The London Stock Exchange’s controversial £21bn merger with Deutsche Boerse was thrown into chaos late on Sunday night, after it emerged that regulators in Brussels are likely to block the deal.
Shares in the LSE tumbled by more than three per cent this morning after it revealed in a bombshell statement to the market that it has been in dispute with the European Commission over its majority stake in an Italian bond trading platform.
The EU "unexpectedly raised new concerns" on 16 February related to the LSE’s ownership of MTS SpA, the statement said.
The stock exchange, headed up by Xavier Rolet, added that it cannot agree to Brussels' request to divest MTS. The Commission had set a deadline of midday today for the LSE to submit a new remedy proposal.
With no settlement in sight, the LSE now expects the deal to be blocked.
"Taking all relevant factors into account, and acting in the best interests of shareholders, the London Stock Exchange board today concluded that it could not commit to the divestment of MTS," it said.
"Based on the Commission's current position, London Stock Exchange Group believes that the Commission is unlikely to provide clearance for the merger."
The LSE's statement says it will continue to speak to other regulators about the deal, but suggests the company is prepared to see the deal die.
"The LSE board is highly confident in the strength of LSE’s business, strategy and prospects on a stand alone basis, under its strong management team led by chief executive Xavier Rolet," it says.
The LSE had agreed to sell its LCH SA clearing business to rival Euro-next as part of the deal. However, it believes a sale of MTS would face its own regulatory hurdles, especially from the Italian government.

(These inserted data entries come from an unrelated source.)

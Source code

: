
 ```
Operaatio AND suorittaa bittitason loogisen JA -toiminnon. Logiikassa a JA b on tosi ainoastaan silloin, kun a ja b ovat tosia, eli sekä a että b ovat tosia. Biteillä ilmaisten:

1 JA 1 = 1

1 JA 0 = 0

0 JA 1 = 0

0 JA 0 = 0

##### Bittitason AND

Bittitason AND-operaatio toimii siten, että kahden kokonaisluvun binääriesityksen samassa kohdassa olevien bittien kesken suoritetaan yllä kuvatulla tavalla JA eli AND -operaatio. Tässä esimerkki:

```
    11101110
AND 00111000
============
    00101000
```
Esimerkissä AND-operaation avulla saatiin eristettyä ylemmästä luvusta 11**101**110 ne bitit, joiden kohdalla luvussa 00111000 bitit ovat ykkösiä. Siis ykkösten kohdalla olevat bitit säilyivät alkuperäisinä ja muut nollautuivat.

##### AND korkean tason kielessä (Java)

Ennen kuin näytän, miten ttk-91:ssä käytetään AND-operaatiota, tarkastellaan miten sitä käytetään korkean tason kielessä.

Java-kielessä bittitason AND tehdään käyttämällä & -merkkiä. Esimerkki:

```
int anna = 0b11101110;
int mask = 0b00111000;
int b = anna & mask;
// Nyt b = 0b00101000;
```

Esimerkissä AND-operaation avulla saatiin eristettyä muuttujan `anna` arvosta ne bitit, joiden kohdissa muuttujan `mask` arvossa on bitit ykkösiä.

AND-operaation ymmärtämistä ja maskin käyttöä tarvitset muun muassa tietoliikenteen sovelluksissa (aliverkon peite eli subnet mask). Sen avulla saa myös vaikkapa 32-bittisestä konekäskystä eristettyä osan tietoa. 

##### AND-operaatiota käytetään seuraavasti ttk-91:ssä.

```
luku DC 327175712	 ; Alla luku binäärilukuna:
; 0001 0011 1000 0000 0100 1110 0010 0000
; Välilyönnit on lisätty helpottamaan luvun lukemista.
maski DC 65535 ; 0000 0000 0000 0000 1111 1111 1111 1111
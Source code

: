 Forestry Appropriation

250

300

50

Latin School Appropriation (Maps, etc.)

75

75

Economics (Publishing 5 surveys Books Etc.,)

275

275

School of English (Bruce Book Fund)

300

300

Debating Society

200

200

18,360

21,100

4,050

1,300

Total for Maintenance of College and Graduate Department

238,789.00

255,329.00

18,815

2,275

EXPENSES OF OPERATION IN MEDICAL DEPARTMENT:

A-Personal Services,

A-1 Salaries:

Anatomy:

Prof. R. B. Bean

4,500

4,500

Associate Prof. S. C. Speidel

“It is highly unlikely that a sale of MTS could be satisfactorily achieved, even if LSEG were to give the commitment,” the statement said.
Last night reaction to the news was mixed. Entrepreneur Luke Johnson, who has opposed the merger, said: "I think it’s good news. I think it’s important Britain retains control of its stock exchange."
Conservative MP Jacob Rees Mogg, who sits on the Treasury Select Committee, said: "Although I am generally in favour of cross-border deals I am aware that there were growing concerns about the deal and fears that it could lead to business moving to Germany to the detriment of the City. This concern is removed if the EU’s decision turns out to be a veto without undermining the UK’s reputation for being open to business."
Some City analysts have said a US exchange could pounce for the LSE, if the deal with Deutsche Boerse collapses. However, Numis analyst Jonathan Goslin told City A.M. any suitors may be scared off. “You’re not going to want to go down this route if you’re not going to get it done,” he said.